7th century Umayyad Caliphate Melkite Christian official

Sarjun ibn Mansur (سرجون بن منصور Σέργιος ὁ τοῦ Μανσοῦρ) was a Melkite Christian official of the early Umayyad Caliphate. The son of a prominent Byzantine official of Damascus, he was a favourite of the early Umayyad caliphs Mu'awiya I and Yazid I, and served as the head of the fiscal administration for Syria from the mid-7th century until the year 700, when Caliph Abd al-Malik ibn Marwan dismissed him as part of his efforts to arabize the administration of the Caliphate.

He was the father of the theologian John of Damascus and adoptive father of Cosmas of Maiuma.

== Origin ==
Sarjun (Note: The name "Sarjun" is the Syriac form of the name of Sargon II as recorded in the Peshitta version of Isaiah 20:1.) was the son of Mansur ibn Sarjun, a Melkite Syrian (Note: The name "Mansur" points to an Arab origin. The family was clearly native of Syria, and its native language was Arabic, although they also knew Greek, the language of Byzantine administration and the Church.) Christian who held senior administrative offices in Damascus throughout the early 7th century: appointed as a fiscal official by the Byzantine emperor Maurice, he retained his prominent position in the city during the Persian occupation of the city after 613, and even after the Byzantine recovery in 630. According to Eutychius of Alexandria, it was he who surrendered the city to the nascent Muslim caliphate under Khalid ibn al-Walid in 635.

== Career ==
Sarjun's own life is known from the hagiographies of his son and adoptive son, as well as scattered and brief references in historical sources. According to the Muslim historians al-Baladhuri and al-Tabari, Sarjun was a mawla of the first Umayyad caliph, Mu'awiya I, (Note: Mu'awiya I was generally favourably disposed towards Christians and, according to al-Ya'qubi, the first Muslim caliph to employ Christians in administrative positions.) serving as his "secretary and the person in charge of his business". The hagiographies, although less reliable, also assign to him a role in the administration, even as "ruler" (archon or even amir), of Damascus and its environs, where he was responsible for collecting the revenue. In this capacity, he is attested in later collections of source material such as that of al-Mas'udi.

The hagiographies insist that he enjoyed high favour among the caliph's family, so that his family was not obliged to convert to Islam, although they disagree with each other on whether Sarjun baptized his son openly or in secret.

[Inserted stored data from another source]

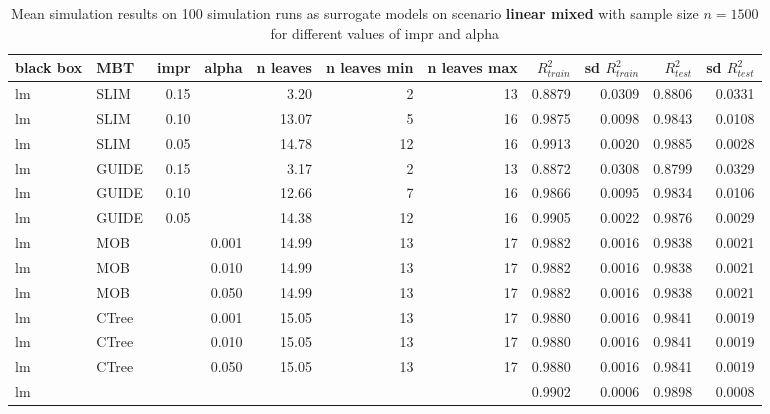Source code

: \begin{table}
\begin{tabular}[t]{l|l|r|r|r|r|r|r|r|r|r}
\end{tabular}
\label{tab:app_linear_abrupt_5000}

\end{table}




\begin{table}

\caption{Mean simulation results on 100 simulation runs as surrogate models on scenario \textbf{linear mixed} with sample size $n=1500$ for different values of impr and alpha}
\centering \tiny
\begin{tabular}[t]{l|l|r|r|r|r|r|r|r|r|r}
\hline
black box & MBT & impr & alpha & n leaves & n leaves min & n leaves max &  $R^2_{train}$ & sd $R^2_{train}$ & $R^2_{test}$ & sd $R^2_{test}$\\
\hline
lm & SLIM & 0.15 & & 3.20 & 2 & 13 & 0.8879 & 0.0309 & 0.8806 & 0.0331\\
lm & SLIM & 0.10 & & 13.07 & 5 & 16 & 0.9875 & 0.0098 & 0.9843 & 0.0108\\
lm & SLIM & 0.05 & & 14.78 & 12 & 16 & 0.9913 & 0.0020 & 0.9885 & 0.0028\\
lm & GUIDE & 0.15 & & 3.17 & 2 & 13 & 0.8872 & 0.0308 & 0.8799 & 0.0329\\
lm & GUIDE & 0.10 & & 12.66 & 7 & 16 & 0.9866 & 0.0095 & 0.9834 & 0.0106\\
lm & GUIDE & 0.05 & & 14.38 & 12 & 16 & 0.9905 & 0.0022 & 0.9876 & 0.0029\\
lm & MOB & & 0.001 & 14.99 & 13 & 17 & 0.9882 & 0.0016 & 0.9838 & 0.0021\\
lm & MOB & & 0.010 & 14.99 & 13 & 17 & 0.9882 & 0.0016 & 0.9838 & 0.0021\\
lm & MOB & & 0.050 & 14.99 & 13 & 17 & 0.9882 & 0.0016 & 0.9838 & 0.0021\\
lm & CTree & & 0.001 & 15.05 & 13 & 17 & 0.9880 & 0.0016 & 0.9841 & 0.0019\\
lm & CTree & & 0.010 & 15.05 & 13 & 17 & 0.9880 & 0.0016 & 0.9841 & 0.0019\\
lm & CTree & & 0.050 & 15.05 & 13 & 17 & 0.9880 & 0.0016 & 0.9841 & 0.0019\\

\hline
lm & & & & & & & 0.9902 & 0.0006 & 0.9898 & 0.0008\\
\hline



\end{tabular}
\end{table}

Some accounts even mention Sarjun, along with the Christian poet al-Akhtal, as the youth companions of Mu'awiya's son and successor, Yazid I. He possessed large estates across the Levant, and used his wealth to ransom Christian prisoners, among them the monk Cosmas, whom he entrusted with the teaching of his sons.

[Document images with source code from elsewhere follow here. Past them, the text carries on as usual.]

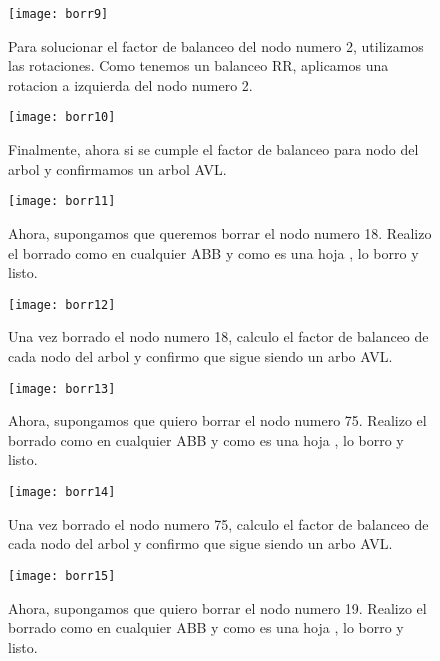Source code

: \documentclass[10pt,a4paper]{article}
\begin{document}
\begin{figure}[h]
	\centering
	\texttt{[image: borr9]}
	\caption{Para solucionar el factor de balanceo del nodo numero 2, utilizamos las rotaciones. Como tenemos un balanceo RR, aplicamos una rotacion a izquierda del nodo numero 2.}
	\label{drivers1}
\end{figure}

\begin{figure}[h]
	\centering
	\texttt{[image: borr10]}
	\caption{Finalmente, ahora si se cumple el factor de balanceo para nodo del arbol y confirmamos un arbol AVL.}
	\label{drivers1}
\end{figure}
\newpage

\begin{figure}[h]
	\centering
	\texttt{[image: borr11]}
	\caption{Ahora, supongamos que queremos borrar el nodo numero 18. Realizo el borrado como en cualquier ABB y como es una hoja , lo borro y listo.}
	\label{drivers1}
\end{figure}

\begin{figure}[h]
	\centering
	\texttt{[image: borr12]}
	\caption{Una vez borrado el nodo numero 18, calculo el factor de balanceo de cada nodo del arbol y confirmo que sigue siendo un arbo AVL. }
	\label{drivers1}
\end{figure}

\begin{figure}[h]
	\centering
	\texttt{[image: borr13]}
	\caption{Ahora, supongamos que quiero borrar el nodo numero 75. Realizo el borrado como en cualquier ABB y como es una hoja , lo borro y listo.}
	\label{drivers1}
\end{figure}
\newpage

\begin{figure}[h]
	\centering
	\texttt{[image: borr14]}
	\caption{Una vez borrado el nodo numero 75, calculo el factor de balanceo de cada nodo del arbol y confirmo que sigue siendo un arbo AVL.}
	\label{drivers1}
\end{figure}

\begin{figure}[h]
	\centering
	\texttt{[image: borr15]}
	\caption{Ahora, supongamos que quiero borrar el nodo numero 19. Realizo el borrado como en cualquier ABB y como es una hoja , lo borro y listo.}
	\label{drivers1}
\end{figure}
\end{document}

The 12th-century chronicler Michael the Syrian reports (II.492) that he persecuted the followers of the Jacobite Church at Damascus and Emesa, Another late Syriac source, the Chronicle of 1234, also reports that he adopted the teachings of Maximus the Confessor, which became official doctrine at the Third Council of Constantinople in 681, and zealously promoted them in Jerusalem, Antioch, and Edessa. It is difficult, however, to discern whether these activities are correctly attributed to him, or the result of confusion with his son, John of Damascus.

The Byzantine chronicler Theophanes the Confessor mentions Sarjun for the year 691/92 as the chief treasury minister of Caliph Abd al-Malik ibn Marwan, giving him the equivalent Byzantine title of genikos logothetes. According to the narrative of Theophanes, Abd al-Malik sought to repair the Ka'aba in Mecca, which had been damaged during the recent Second Muslim Civil War, and for this purpose intended to remove some columns from a Christian shrine at Gethsemane. Sarjun, along with another leading Christian, Patrikios from Palestine, successfully prevented this by petitioning the Byzantine emperor, Justinian II, to supply other columns instead.

It appears thus that Sarjun remained in charge of the fiscal administration of Syria under five different caliphs—Mu'awiya I, Yazid I, Mu'awiya II, Marwan I, and Abd al-Malik—and for a period of almost half a century: his tenure may have begun as early as 650/51, and appears to have ended when Abd al-Malik decided to Arabicize the bureaucracy in 700, appointing Sulayman ibn Sa'd al-Khushani as his replacement.